If (x-a)(x-b)(x-c)(x-d) < 0, we can draw the points a, b, c and d on the number line.
e.g. Given (x+2)(x-1)(x-7)(x-4) < 0, draw the points -2, 1, 7 and 4 on the number line as shown.

Attachment:
doc.jpg

This divides the number line into 5 regions. Values of x in right most region will always give you positive value of the expression. The reason for this is that if x > 7, all factors above will be positive.

When you jump to the next region between x = 4 and x = 7, value of x here give you negative value for the entire expression because now, (x - 7) will be negative since x < 7 in this region. All other factors are still positive.

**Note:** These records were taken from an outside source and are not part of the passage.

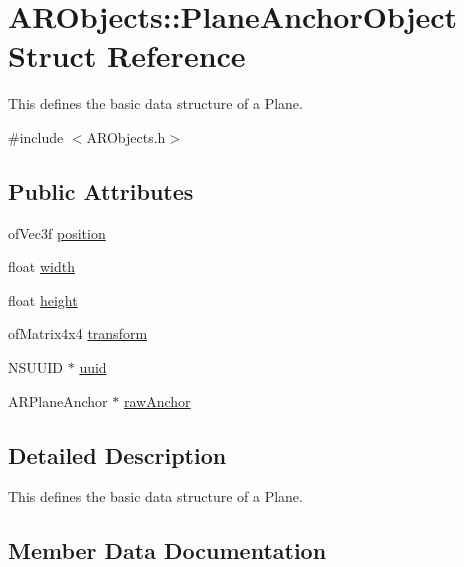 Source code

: \hypertarget{struct_a_r_objects_1_1_plane_anchor_object}{}\section{A\+R\+Objects\+:\+:Plane\+Anchor\+Object Struct Reference}
\label{struct_a_r_objects_1_1_plane_anchor_object}


This defines the basic data structure of a Plane.  




{\ttfamily \#include $<$A\+R\+Objects.\+h$>$}

\subsection*{Public Attributes}
\begin{DoxyCompactItemize}
\item 
of\+Vec3f \hyperlink{struct_a_r_objects_1_1_plane_anchor_object_a1e91b9c289ed6a8379e8106479b30650}{position}
\item 
float \hyperlink{struct_a_r_objects_1_1_plane_anchor_object_a66571f63611c3fe8c8161c18b5d163cc}{width}
\item 
float \hyperlink{struct_a_r_objects_1_1_plane_anchor_object_a7114f6bc16cf36662c1a73e34d2d2314}{height}
\item 
of\+Matrix4x4 \hyperlink{struct_a_r_objects_1_1_plane_anchor_object_a683ab536baa0f5b81b11deeca121ce5b}{transform}
\item 
N\+S\+U\+U\+ID $\ast$ \hyperlink{struct_a_r_objects_1_1_plane_anchor_object_ab20601adc6ffd5698f0c91acf861c92b}{uuid}
\item 
A\+R\+Plane\+Anchor $\ast$ \hyperlink{struct_a_r_objects_1_1_plane_anchor_object_a4d6b3acc9e0a17fe3f5357f99a176101}{raw\+Anchor}
\end{DoxyCompactItemize}


\subsection{Detailed Description}
This defines the basic data structure of a Plane. 

\subsection{Member Data Documentation}
\mbox{\label{struct_a_r_objects_1_1_plane_anchor_object_a7114f6bc16cf36662c1a73e34d2d2314}} 
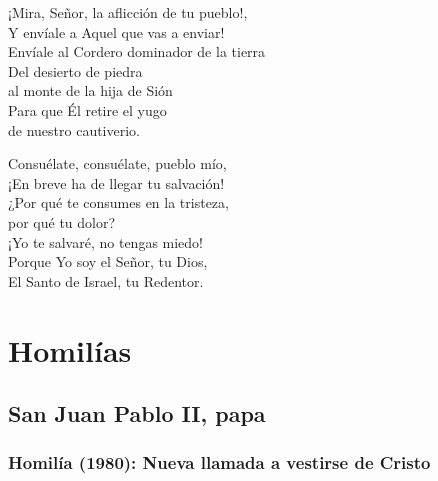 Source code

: ¡Mira, Señor, la aflicción de tu pueblo!,\\ Y envíale a Aquel que vas a enviar!\\ Envíale al Cordero dominador de la tierra\\ Del desierto de piedra\\ al monte de la hija de Sión\\ Para que Él retire el yugo\\ de nuestro cautiverio.

Consuélate, consuélate, pueblo mío,\\ ¡En breve ha de llegar tu salvación!\\ ¿Por qué te consumes en la tristeza,\\ por qué tu dolor?\\ ¡Yo te salvaré, no tengas miedo!\\ Porque Yo soy el Señor, tu Dios,\\ El Santo de Israel, tu Redentor.\strut


\newsection

	\section{Homilías}

		\subsection{San Juan Pablo II, papa}

			\subsubsection{Homilía (1980): Nueva llamada a vestirse de Cristo}
			

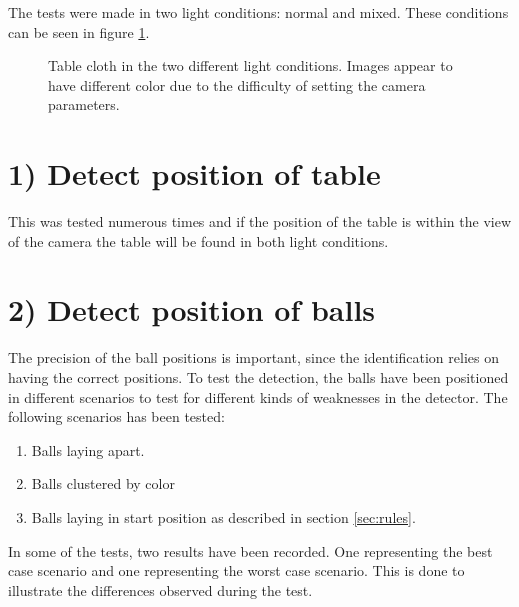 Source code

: The tests were made in two light conditions: normal and mixed. These conditions can be seen in figure \ref{fig:difflightcon}.

\begin{figure}[H]
  \centering
  \quad           
   \caption{Table cloth in the two different light conditions. Images appear to have different color due to the difficulty of setting the camera parameters.}
  \label{fig:difflightcon}
\end{figure}


\section{1) Detect position of table}

This was tested numerous times and if the position of the table is within the view of the camera the table will be found in both light conditions.

\section{2) Detect position of balls}
The precision of the ball positions is important, since the identification relies on having the correct positions. To test the detection, the balls have been positioned in different scenarios to test for different kinds of weaknesses in the detector. The following scenarios has been tested:
\begin{enumerate}
	\item Balls laying apart.
	\item Balls clustered by color
	\item Balls laying in start position as described in section \ref{sec:rules}.
\end{enumerate}
In some of the tests, two results have been recorded. One representing the best case scenario and one representing the worst case scenario. This is done to illustrate the differences observed during the test.

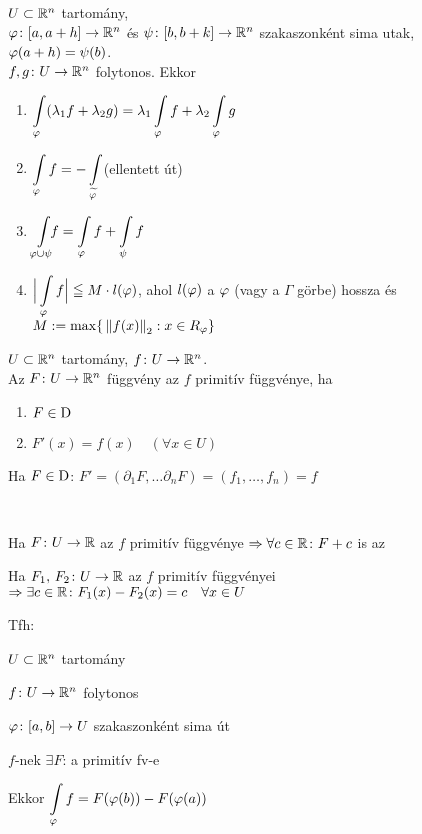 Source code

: \begin{te}
  $U\subset \mathbb{R}^n$ tartomány,\\$\varphi\colon [a,a+h]\to\mathbb{R}^n$ és $\psi\colon [b,b+k]\to\mathbb{R}^n$ szakaszonként sima utak,
  $\varphi(a+h) = \psi(b)$.\\$f,g\colon U\to\mathbb{R}^n$ folytonos. Ekkor
  \begin{enumerate}
  \item $\di\Int_\vfi(\lambda_1 f +\lambda_2g) = \lambda_1\Int_\vfi f+ \lambda_2\Int_\vfi g$
  \item $\di\Int_\vfi f = -\Int_{\widetilde{\vfi}}$\qquad (ellentett út)
  \item $\di\Int_{\vfi\cup\psi}\!\!\! f = \Int_\vfi f + \Int_\psi f$
  \item $\di\Big\vert \Int_\vfi f\Big\vert \leqq M\cdot l(\vfi)$, ahol $l(\varphi)$ a $\varphi$ (vagy a $\Gamma$ görbe)
  hossza és $M:= \max \{\,\left\Vert f(x)\right\Vert_2:x\in R_\varphi\}$
  \end{enumerate}
\end{te}

\begin{de}$U\subset\mathbb{R}^n$ tartomány, $f\colon U\to\mathbb{R}^n$.\\
  Az $F\colon U\to\mathbb{R}^n$ függvény az $f$ primitív függvénye, ha
  {\listazjromai
    \begin{enumerate}
    \item $F\in\operatorname{D}$
    \item $F'(x) = f(x)\quad (\forall x\in U)$
    \end{enumerate}
  }
\end{de}

\begin{megj}
  Ha $F\in\operatorname{D}$: $F'=(\partial_1F,\dotsc\partial_nF) =(f_1,\dotsc,f_n)=f$ 
\end{megj}

\begin{te}\ 
  \begin{enumzjromai}
  \item Ha $F\colon U\to\mathbb{R}$ az $f$ primitív függvénye $\Rightarrow \forall c\in\mathbb{R}\colon F+c$ is az
  \item Ha $F_1,\,F_2\colon U\to\mathbb{R}$ az $f$ primitív függvényei $\Rightarrow \exists c\in\mathbb{R}\colon F_1(x)-F_2(x) = c \quad \forall
  x\in U$
  \end{enumzjromai}
\end{te}
\begin{te}
  Tfh:
\begin{enumzjromai}
  \item $U\subset \mathbb{R}^n$ tartomány
  \item $f\colon U\to \mathbb{R}^n$ folytonos
  \item $\varphi\colon [a,b]\to U$ szakaszonként sima út
  \item $f$-nek $\exists F$: a primitív fv-e
\end{enumzjromai}
Ekkor $\di\Int_\vfi f = F(\vfi(b))-F(\vfi(a))$
\end{te}

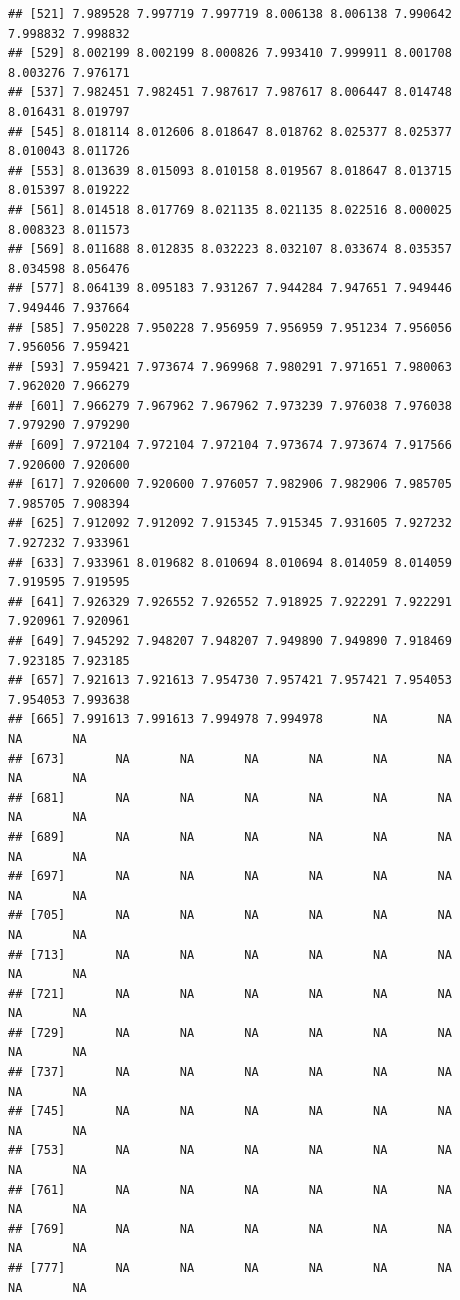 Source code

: \documentclass[
]{article}
\begin{document}
\begin{verbatim}
## [521] 7.989528 7.997719 7.997719 8.006138 8.006138 7.990642 7.998832 7.998832
## [529] 8.002199 8.002199 8.000826 7.993410 7.999911 8.001708 8.003276 7.976171
## [537] 7.982451 7.982451 7.987617 7.987617 8.006447 8.014748 8.016431 8.019797
## [545] 8.018114 8.012606 8.018647 8.018762 8.025377 8.025377 8.010043 8.011726
## [553] 8.013639 8.015093 8.010158 8.019567 8.018647 8.013715 8.015397 8.019222
## [561] 8.014518 8.017769 8.021135 8.021135 8.022516 8.000025 8.008323 8.011573
## [569] 8.011688 8.012835 8.032223 8.032107 8.033674 8.035357 8.034598 8.056476
## [577] 8.064139 8.095183 7.931267 7.944284 7.947651 7.949446 7.949446 7.937664
## [585] 7.950228 7.950228 7.956959 7.956959 7.951234 7.956056 7.956056 7.959421
## [593] 7.959421 7.973674 7.969968 7.980291 7.971651 7.980063 7.962020 7.966279
## [601] 7.966279 7.967962 7.967962 7.973239 7.976038 7.976038 7.979290 7.979290
## [609] 7.972104 7.972104 7.972104 7.973674 7.973674 7.917566 7.920600 7.920600
## [617] 7.920600 7.920600 7.976057 7.982906 7.982906 7.985705 7.985705 7.908394
## [625] 7.912092 7.912092 7.915345 7.915345 7.931605 7.927232 7.927232 7.933961
## [633] 7.933961 8.019682 8.010694 8.010694 8.014059 8.014059 7.919595 7.919595
## [641] 7.926329 7.926552 7.926552 7.918925 7.922291 7.922291 7.920961 7.920961
## [649] 7.945292 7.948207 7.948207 7.949890 7.949890 7.918469 7.923185 7.923185
## [657] 7.921613 7.921613 7.954730 7.957421 7.957421 7.954053 7.954053 7.993638
## [665] 7.991613 7.991613 7.994978 7.994978       NA       NA       NA       NA
## [673]       NA       NA       NA       NA       NA       NA       NA       NA
## [681]       NA       NA       NA       NA       NA       NA       NA       NA
## [689]       NA       NA       NA       NA       NA       NA       NA       NA
## [697]       NA       NA       NA       NA       NA       NA       NA       NA
## [705]       NA       NA       NA       NA       NA       NA       NA       NA
## [713]       NA       NA       NA       NA       NA       NA       NA       NA
## [721]       NA       NA       NA       NA       NA       NA       NA       NA
## [729]       NA       NA       NA       NA       NA       NA       NA       NA
## [737]       NA       NA       NA       NA       NA       NA       NA       NA
## [745]       NA       NA       NA       NA       NA       NA       NA       NA
## [753]       NA       NA       NA       NA       NA       NA       NA       NA
## [761]       NA       NA       NA       NA       NA       NA       NA       NA
## [769]       NA       NA       NA       NA       NA       NA       NA       NA
## [777]       NA       NA       NA       NA       NA       NA       NA       NA

\end{verbatim}
\end{document}
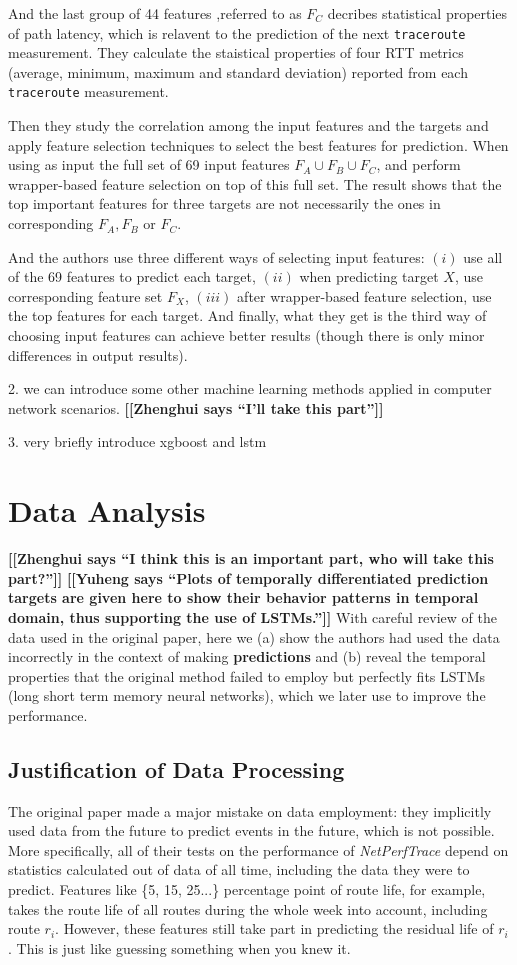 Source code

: \documentclass[sigconf]{acmart}
\newcommand{\heng}[1]{{\bf \color{cyan} [[Yuheng says ``#1'']]}}
\newcommand{\hui}[1]{{\bf \color{purple} [[Zhenghui says ``#1'']]}}
\begin{document}
And the last group of 44 features ,referred to as $F_C$ decribes statistical properties of path latency, which is relavent to the prediction of the next \texttt{traceroute} measurement. They calculate the staistical properties of four RTT metrics (average, minimum, maximum and standard deviation) reported from each \texttt{traceroute} measurement.
 

Then they study the correlation among the input features and the targets and apply  feature selection techniques to select the best features for prediction. When using as input the full set of 69 input features $F_A \cup F_B \cup F_C$, and perform wrapper-based feature selection on top of this full set. The result shows that the top important features for three targets are not necessarily the ones in corresponding $F_A,F_B$ or $F_C$.
 

And the authors use three different ways of selecting input features: $(i)$  use all of the 69 features to predict each target, $(ii)$ when predicting target $X$, use corresponding feature set $F_X$, $(iii)$ after wrapper-based feature selection, use the top features for each target. And finally, what they get is the third way of choosing input features can achieve better results (though there is only minor differences in output results).
 

2. we can introduce some other machine learning methods applied in computer network scenarios. \hui{I'll take this part}
 


3. very briefly introduce xgboost and lstm
 

\section{Data Analysis}
\hui{I think this is an important part, who will take this part?}
\heng{Plots of temporally differentiated prediction targets are given here to show their behavior patterns in temporal domain, thus supporting the use of LSTMs.}
With careful review of the data used in the original paper, here we (a) show the authors had used the data incorrectly in the context of making \textbf{predictions} and (b) reveal the temporal properties that the original method failed to employ but perfectly fits LSTMs (long short term memory neural networks), which we later use to improve the performance.

\subsection{Justification of Data Processing}
The original paper \cite{predict} made a major mistake on data employment: they implicitly used data from the future to predict events in the future, which is not possible. More specifically, all of their tests on the performance of \textit{NetPerfTrace} depend on statistics calculated out of data of all time, including the data they were to predict. Features like \{5, 15, 25...\} percentage point of route life, for example, takes the route life of all routes during the whole week into account, including route $r_i$. However, these features still take part in predicting the residual life of $r_i$. This is just like guessing something when you knew it.
\end{document}
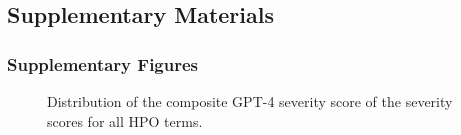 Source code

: \documentclass[
]{agujournal2019}
\begin{document}
\newpage{}

\subsection{Supplementary Materials}\label{supplementary-materials}

\subsubsection{Supplementary Figures}\label{supplementary-figures}

\label{cell-fig-severity-histo}
\begin{figure}[H]


\caption{\label{fig-severity-histo}Distribution of the composite GPT-4
severity score of the severity scores for all HPO terms.}

\end{figure}%
\end{document}
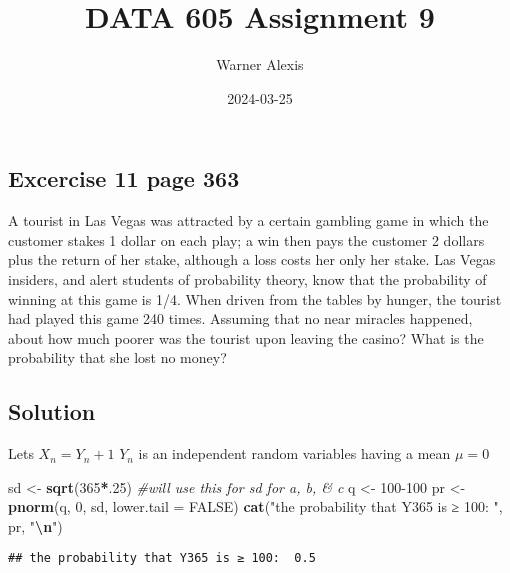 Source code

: \documentclass[
]{article}
\title{DATA 605 Assignment 9}
\author{Warner Alexis}
\date{2024-03-25}
\newenvironment{Shaded}{\begin{snugshade}}{\end{snugshade}}
\newcommand{\AttributeTok}[1]{\textcolor[rgb]{0.13,0.29,0.53}{#1}}
\newcommand{\CommentTok}[1]{\textcolor[rgb]{0.56,0.35,0.01}{\textit{#1}}}
\newcommand{\ConstantTok}[1]{\textcolor[rgb]{0.56,0.35,0.01}{#1}}
\newcommand{\DecValTok}[1]{\textcolor[rgb]{0.00,0.00,0.81}{#1}}
\newcommand{\FunctionTok}[1]{\textcolor[rgb]{0.13,0.29,0.53}{\textbf{#1}}}
\newcommand{\NormalTok}[1]{#1}
\newcommand{\OtherTok}[1]{\textcolor[rgb]{0.56,0.35,0.01}{#1}}
\newcommand{\SpecialCharTok}[1]{\textcolor[rgb]{0.81,0.36,0.00}{\textbf{#1}}}
\newcommand{\StringTok}[1]{\textcolor[rgb]{0.31,0.60,0.02}{#1}}
\begin{document}
\maketitle

\hypertarget{excercise-11-page-363}{%
\subsection{Excercise 11 page 363}\label{excercise-11-page-363}}

A tourist in Las Vegas was attracted by a certain gambling game in which
the customer stakes 1 dollar on each play; a win then pays the customer
2 dollars plus the return of her stake, although a loss costs her only
her stake. Las Vegas insiders, and alert students of probability theory,
know that the probability of winning at this game is 1/4. When driven
from the tables by hunger, the tourist had played this game 240 times.
Assuming that no near miracles happened, about how much poorer was the
tourist upon leaving the casino? What is the probability that she lost
no money?

\hypertarget{solution}{%
\subsection{Solution}\label{solution}}

Lets \(X_n = Y_n + 1\) \(Y_n\) is an independent random variables having
a mean \(\mu = 0\)

\begin{Shaded}
\begin{Highlighting}[]
\NormalTok{sd }\OtherTok{\textless{}{-}} \FunctionTok{sqrt}\NormalTok{(}\DecValTok{365}\SpecialCharTok{*}\NormalTok{.}\DecValTok{25}\NormalTok{) }\CommentTok{\#will use this for sd for a, b, \& c}
\NormalTok{q }\OtherTok{\textless{}{-}} \DecValTok{100{-}100}
\NormalTok{pr  }\OtherTok{\textless{}{-}} \FunctionTok{pnorm}\NormalTok{(q, }\DecValTok{0}\NormalTok{, sd, }\AttributeTok{lower.tail =} \ConstantTok{FALSE}\NormalTok{)}
\FunctionTok{cat}\NormalTok{(}\StringTok{"the probability that Y365 is ≥ 100: "}\NormalTok{, pr, }\StringTok{"}\SpecialCharTok{\textbackslash{}n}\StringTok{"}\NormalTok{)}
\end{Highlighting}
\end{Shaded}

\begin{verbatim}
## the probability that Y365 is ≥ 100:  0.5
\end{verbatim}
\end{document}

When you jump to the next region on the left between x = 1 and x = 4, expression will be positive again because now two factors (x - 7) and (x - 4) are negative, but negative x negative is positive... and so on till you reach the leftmost section.

Since we are looking for values of x where the expression is < 0, here the solution will be -2 < x < 1 or 4< x < 7

It should be obvious that it will also work in cases where factors are divided.
e.g. (x - a)(x - b)/(x - c)(x - d) < 0
(x + 2)(x - 1)/(x -4)(x - 7) < 0 will have exactly the same solution as above.

Note: If, rather than < or > sign, you have <= or >=, in division, the solution will differ slightly. I will leave it for you to figure out why and how. Feel free to get back to me if you want to confirm your conclusion.

Hi Karishma,

I have a query. I have following question

x^3 - 4x^5 < 0

I can define this as (1+2x).x^3(1-2x). now I have roots -1/2, 0, 1/2. so in case of >1/2 I will always get inequality value as <0 and in case of -1/2 and 0 I will get value as 0.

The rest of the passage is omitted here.